BEGIN
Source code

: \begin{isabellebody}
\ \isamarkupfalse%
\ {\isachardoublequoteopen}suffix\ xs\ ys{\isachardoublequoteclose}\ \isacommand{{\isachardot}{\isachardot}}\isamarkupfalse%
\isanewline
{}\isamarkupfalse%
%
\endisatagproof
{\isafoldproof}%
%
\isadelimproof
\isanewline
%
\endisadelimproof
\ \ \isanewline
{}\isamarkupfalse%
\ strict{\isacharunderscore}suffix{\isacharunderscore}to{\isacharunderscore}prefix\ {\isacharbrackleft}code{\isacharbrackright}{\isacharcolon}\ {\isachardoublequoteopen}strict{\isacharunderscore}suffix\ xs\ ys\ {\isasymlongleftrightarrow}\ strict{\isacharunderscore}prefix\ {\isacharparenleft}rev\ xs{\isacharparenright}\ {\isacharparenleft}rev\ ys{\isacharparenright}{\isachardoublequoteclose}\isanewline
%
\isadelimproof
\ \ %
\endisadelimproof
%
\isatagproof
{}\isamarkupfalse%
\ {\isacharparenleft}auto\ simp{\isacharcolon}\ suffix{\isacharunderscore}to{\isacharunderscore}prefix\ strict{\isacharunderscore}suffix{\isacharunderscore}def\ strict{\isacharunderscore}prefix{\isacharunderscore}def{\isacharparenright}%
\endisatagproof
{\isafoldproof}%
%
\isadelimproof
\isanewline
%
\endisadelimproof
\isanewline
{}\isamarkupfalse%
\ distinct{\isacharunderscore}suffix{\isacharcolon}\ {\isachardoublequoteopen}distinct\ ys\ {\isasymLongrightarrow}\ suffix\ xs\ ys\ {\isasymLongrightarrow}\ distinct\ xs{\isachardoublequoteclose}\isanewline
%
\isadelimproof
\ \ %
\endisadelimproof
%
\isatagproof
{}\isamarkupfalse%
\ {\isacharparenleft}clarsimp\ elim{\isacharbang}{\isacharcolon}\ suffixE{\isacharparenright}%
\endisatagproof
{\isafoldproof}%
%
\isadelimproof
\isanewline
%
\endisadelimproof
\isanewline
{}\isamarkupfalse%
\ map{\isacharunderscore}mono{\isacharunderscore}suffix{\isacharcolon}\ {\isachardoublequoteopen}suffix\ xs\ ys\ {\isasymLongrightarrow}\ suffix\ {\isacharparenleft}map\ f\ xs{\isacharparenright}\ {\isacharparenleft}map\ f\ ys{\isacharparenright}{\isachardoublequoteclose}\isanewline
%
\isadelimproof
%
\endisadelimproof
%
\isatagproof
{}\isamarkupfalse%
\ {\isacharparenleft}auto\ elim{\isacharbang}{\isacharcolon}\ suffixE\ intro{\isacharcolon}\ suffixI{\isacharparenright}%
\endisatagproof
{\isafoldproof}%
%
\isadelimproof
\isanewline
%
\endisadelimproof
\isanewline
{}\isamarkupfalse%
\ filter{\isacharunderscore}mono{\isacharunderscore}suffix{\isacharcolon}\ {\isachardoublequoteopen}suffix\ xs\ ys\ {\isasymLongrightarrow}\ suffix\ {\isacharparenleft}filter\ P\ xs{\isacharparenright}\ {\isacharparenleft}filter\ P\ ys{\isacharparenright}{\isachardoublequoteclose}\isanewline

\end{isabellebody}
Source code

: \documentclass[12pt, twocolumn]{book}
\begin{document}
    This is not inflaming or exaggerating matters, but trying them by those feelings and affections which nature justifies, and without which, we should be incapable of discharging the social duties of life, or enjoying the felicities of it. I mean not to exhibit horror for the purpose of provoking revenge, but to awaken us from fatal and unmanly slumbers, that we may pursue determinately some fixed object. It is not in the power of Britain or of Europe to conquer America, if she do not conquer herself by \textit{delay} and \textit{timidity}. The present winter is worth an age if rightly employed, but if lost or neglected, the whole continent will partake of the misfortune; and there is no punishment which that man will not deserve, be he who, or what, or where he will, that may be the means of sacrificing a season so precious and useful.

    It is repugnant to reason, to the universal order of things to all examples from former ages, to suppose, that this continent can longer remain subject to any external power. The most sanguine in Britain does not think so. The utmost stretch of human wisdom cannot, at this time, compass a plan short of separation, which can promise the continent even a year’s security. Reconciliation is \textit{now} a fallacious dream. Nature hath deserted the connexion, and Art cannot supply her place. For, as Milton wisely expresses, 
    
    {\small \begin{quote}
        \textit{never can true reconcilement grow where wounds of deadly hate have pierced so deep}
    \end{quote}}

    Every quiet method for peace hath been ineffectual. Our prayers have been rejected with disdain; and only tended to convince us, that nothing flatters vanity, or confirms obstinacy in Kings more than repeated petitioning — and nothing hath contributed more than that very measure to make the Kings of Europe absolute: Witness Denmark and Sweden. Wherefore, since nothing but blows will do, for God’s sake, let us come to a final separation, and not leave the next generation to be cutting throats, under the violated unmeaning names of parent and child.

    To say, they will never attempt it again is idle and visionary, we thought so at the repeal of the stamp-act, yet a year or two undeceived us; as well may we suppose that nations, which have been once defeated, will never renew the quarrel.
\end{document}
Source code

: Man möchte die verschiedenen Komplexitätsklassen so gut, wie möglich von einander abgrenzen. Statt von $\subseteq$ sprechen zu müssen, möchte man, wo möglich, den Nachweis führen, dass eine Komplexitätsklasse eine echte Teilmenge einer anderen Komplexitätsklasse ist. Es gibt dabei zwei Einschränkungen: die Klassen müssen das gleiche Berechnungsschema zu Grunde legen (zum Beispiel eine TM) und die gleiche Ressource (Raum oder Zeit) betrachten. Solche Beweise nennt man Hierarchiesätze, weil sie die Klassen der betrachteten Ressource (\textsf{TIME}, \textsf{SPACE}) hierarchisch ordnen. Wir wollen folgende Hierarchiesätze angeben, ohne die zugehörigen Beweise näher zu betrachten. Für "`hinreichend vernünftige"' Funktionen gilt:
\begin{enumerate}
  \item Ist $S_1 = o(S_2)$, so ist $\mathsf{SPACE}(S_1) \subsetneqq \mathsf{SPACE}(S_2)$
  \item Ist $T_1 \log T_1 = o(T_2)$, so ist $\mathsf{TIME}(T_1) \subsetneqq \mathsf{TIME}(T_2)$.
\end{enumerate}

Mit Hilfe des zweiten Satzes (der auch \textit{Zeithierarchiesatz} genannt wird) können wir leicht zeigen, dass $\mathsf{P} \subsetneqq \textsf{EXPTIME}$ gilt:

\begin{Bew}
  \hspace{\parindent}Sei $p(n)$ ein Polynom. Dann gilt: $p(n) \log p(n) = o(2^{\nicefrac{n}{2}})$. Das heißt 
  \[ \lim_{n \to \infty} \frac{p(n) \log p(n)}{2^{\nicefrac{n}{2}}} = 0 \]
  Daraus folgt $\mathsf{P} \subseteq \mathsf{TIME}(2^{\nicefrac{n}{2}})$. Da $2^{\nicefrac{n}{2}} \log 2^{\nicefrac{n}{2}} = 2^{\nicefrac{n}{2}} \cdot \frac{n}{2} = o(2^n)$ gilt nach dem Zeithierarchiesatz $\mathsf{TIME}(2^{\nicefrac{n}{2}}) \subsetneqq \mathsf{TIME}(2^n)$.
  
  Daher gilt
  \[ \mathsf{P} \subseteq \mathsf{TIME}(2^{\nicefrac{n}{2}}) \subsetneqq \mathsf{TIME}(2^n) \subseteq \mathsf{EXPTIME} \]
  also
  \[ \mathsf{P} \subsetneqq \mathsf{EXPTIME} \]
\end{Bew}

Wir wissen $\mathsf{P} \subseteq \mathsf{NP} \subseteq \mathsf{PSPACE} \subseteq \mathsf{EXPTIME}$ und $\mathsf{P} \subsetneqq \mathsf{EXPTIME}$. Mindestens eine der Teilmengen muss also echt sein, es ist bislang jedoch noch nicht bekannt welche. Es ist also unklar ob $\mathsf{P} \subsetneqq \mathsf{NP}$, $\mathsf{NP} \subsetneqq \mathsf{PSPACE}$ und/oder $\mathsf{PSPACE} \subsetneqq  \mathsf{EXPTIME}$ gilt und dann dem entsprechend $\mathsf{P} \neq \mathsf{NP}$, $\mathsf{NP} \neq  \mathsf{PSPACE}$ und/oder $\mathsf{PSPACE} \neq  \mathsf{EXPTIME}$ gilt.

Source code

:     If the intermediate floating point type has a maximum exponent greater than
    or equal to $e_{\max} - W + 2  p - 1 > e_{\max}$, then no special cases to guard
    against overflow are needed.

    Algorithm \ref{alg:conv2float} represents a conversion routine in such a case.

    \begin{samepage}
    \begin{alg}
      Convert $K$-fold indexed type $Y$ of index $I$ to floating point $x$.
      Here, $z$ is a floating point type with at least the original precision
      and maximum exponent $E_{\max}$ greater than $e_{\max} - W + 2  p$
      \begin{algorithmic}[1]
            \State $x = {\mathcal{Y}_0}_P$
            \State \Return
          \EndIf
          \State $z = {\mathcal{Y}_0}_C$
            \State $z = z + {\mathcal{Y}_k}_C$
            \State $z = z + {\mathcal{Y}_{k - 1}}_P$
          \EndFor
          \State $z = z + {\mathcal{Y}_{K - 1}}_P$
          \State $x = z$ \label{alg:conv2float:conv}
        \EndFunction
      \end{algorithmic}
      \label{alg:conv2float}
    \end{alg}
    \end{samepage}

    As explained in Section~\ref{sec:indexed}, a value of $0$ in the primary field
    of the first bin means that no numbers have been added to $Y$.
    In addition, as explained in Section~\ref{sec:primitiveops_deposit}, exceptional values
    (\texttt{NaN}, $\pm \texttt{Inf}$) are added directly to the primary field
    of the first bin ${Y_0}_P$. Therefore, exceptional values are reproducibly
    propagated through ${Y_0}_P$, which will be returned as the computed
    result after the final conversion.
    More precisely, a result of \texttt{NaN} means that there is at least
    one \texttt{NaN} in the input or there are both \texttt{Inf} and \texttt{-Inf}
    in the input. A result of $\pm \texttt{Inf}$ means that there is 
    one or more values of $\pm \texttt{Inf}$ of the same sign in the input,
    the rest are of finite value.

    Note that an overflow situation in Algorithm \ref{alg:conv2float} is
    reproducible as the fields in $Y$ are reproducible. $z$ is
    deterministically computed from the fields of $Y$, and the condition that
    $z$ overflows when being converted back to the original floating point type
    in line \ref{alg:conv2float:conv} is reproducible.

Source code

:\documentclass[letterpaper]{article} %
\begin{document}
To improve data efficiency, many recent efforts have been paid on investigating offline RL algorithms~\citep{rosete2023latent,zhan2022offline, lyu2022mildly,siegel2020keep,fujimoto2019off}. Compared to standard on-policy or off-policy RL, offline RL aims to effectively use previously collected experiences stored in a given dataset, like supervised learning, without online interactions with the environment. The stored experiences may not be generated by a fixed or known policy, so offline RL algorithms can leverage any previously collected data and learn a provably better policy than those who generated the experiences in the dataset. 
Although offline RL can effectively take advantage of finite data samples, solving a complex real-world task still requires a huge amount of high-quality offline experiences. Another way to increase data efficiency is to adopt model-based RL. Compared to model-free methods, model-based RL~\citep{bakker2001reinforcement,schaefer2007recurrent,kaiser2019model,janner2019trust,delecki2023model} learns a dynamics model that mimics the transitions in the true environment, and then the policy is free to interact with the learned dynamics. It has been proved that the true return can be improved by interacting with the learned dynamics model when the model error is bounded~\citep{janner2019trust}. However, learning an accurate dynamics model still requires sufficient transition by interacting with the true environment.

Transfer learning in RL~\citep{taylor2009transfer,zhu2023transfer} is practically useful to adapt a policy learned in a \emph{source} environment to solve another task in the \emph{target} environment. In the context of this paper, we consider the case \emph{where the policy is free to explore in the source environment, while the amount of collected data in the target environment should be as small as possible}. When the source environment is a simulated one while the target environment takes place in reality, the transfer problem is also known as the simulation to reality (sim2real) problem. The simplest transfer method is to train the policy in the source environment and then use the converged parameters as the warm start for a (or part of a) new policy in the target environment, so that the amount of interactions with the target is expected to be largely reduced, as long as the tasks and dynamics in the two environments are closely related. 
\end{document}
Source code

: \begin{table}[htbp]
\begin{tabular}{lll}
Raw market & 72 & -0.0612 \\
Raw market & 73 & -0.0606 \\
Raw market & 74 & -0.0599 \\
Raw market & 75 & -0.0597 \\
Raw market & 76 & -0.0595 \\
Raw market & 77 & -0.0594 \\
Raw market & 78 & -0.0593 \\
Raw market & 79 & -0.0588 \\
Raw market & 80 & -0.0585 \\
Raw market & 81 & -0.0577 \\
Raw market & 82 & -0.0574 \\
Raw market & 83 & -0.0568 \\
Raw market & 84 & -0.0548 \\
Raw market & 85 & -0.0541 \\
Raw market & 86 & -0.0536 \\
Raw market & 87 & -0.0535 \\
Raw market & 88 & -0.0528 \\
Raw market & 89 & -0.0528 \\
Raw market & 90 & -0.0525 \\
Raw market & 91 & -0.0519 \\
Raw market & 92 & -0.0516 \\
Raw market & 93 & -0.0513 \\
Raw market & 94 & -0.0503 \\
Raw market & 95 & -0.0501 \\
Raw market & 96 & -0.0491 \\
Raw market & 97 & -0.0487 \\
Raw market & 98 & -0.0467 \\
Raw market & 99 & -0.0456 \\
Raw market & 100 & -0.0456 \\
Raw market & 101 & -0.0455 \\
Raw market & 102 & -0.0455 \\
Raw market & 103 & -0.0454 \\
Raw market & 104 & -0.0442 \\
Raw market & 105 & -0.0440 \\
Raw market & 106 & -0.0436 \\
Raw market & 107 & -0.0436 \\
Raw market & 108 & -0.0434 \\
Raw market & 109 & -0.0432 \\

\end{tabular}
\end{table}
END
▶ [Your goal]: Find the word "effectively" in the material, then list each line that holds it.

▶ [Result below]:
To improve data efficiency, many recent efforts have been paid on investigating offline RL algorithms~\citep{rosete2023latent,zhan2022offline, lyu2022mildly,siegel2020keep,fujimoto2019off}. Compared to standard on-policy or off-policy RL, offline RL aims to effectively use previously collected experiences stored in a given dataset, like supervised learning, without online interactions with the environment. The stored experiences may not be generated by a fixed or known policy, so offline RL algorithms can leverage any previously collected data and learn a provably better policy than those who generated the experiences in the dataset. 
Although offline RL can effectively take advantage of finite data samples, solving a complex real-world task still requires a huge amount of high-quality offline experiences. Another way to increase data efficiency is to adopt model-based RL. Compared to model-free methods, model-based RL~\citep{bakker2001reinforcement,schaefer2007recurrent,kaiser2019model,janner2019trust,delecki2023model} learns a dynamics model that mimics the transitions in the true environment, and then the policy is free to interact with the learned dynamics. It has been proved that the true return can be improved by interacting with the learned dynamics model when the model error is bounded~\citep{janner2019trust}. However, learning an accurate dynamics model still requires sufficient transition by interacting with the true environment.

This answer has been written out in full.